Brown is the new glossy black
The U500 is a gorgeous machine. Instead of the traditional glossy black or shiny white you get on most laptops, it's finished in an elegant brown, with a contrasting, matte black keyboard. These colours are complemented perfectly by the chrome piping that runs around the circumference of the laptop, dipping elegantly into the palm rest to form the mouse buttons.
Unfortunately, the U500 is let down by its unforgiveable obesity. The unit is a whopping 38mm fat at its thickest point, and weighs 2.2kg -- that's 19mm thicker and over 800g heavier than an Apple MacBook Air.
Touch me, tease me
The U500's optional touchscreen display is one of its biggest selling points. It lets you prod, finger and fondle your way through Windows 7 using your fingers instead of a mouse, which is a neat trick. It also recognises gestures and multi-touch gestures, so you can pinch your fingers together and stretch them apart to zoom -- as you can on an iPhone -- or scrawl drawings in Microsoft Paint with up to four fingers simultaneously.

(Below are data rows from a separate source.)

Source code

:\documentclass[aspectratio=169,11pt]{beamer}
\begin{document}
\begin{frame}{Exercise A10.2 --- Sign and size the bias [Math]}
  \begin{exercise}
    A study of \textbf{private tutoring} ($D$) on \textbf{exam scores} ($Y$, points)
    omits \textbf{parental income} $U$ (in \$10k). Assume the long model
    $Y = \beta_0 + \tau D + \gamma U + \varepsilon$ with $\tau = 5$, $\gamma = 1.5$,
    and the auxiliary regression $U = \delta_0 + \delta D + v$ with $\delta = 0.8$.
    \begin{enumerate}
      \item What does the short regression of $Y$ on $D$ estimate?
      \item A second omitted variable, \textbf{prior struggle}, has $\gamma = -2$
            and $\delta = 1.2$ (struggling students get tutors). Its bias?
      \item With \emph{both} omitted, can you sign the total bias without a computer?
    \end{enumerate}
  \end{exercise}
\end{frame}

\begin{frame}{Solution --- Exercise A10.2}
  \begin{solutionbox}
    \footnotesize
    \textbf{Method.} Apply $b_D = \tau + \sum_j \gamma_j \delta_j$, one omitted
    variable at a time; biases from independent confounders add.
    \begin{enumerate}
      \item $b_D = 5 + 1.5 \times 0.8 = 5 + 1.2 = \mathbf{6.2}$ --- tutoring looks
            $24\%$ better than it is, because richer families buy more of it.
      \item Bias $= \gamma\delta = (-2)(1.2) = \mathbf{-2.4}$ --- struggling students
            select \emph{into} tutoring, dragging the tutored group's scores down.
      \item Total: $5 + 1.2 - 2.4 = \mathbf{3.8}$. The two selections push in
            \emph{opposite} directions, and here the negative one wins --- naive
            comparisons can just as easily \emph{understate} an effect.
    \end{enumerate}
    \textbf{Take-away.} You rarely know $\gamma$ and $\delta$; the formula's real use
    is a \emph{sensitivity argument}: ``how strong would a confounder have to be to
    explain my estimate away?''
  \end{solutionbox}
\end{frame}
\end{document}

There are a couple of huge problems, however. Despite being more aware of touch inputs than its predecessors, Windows 7 just can't compensate for the inaccuracies caused by fat, fleshy human fingers. We found ourselves having to concentrate very hard to accurately hit many of the smaller icons in the operating system, and often resorted to using the mouse.
We could probably get used to the fiddly nature of touch inputs on the laptop after some practice, but we can't get used to the poor image quality of the display. The picture appears grainy and has such low saturation that we actually thought there was something wrong with the laptop at first glance. Cranking up the brightness remedies the situation slightly, but it's not sensible to pay a £135 premium for rubbish image quality and the option of prodding haphazardly at icons that respond more accurately to a mouse.
The U500 is pretty fat, so it probably won't surprise anyone to learn it comes with a wealth of bits, bobs and doohickies festooned about its chassis. Three USB ports are present, one of which doubles as an eSATA port, and Toshiba has thrown in both D-Sub and HDMI video outputs.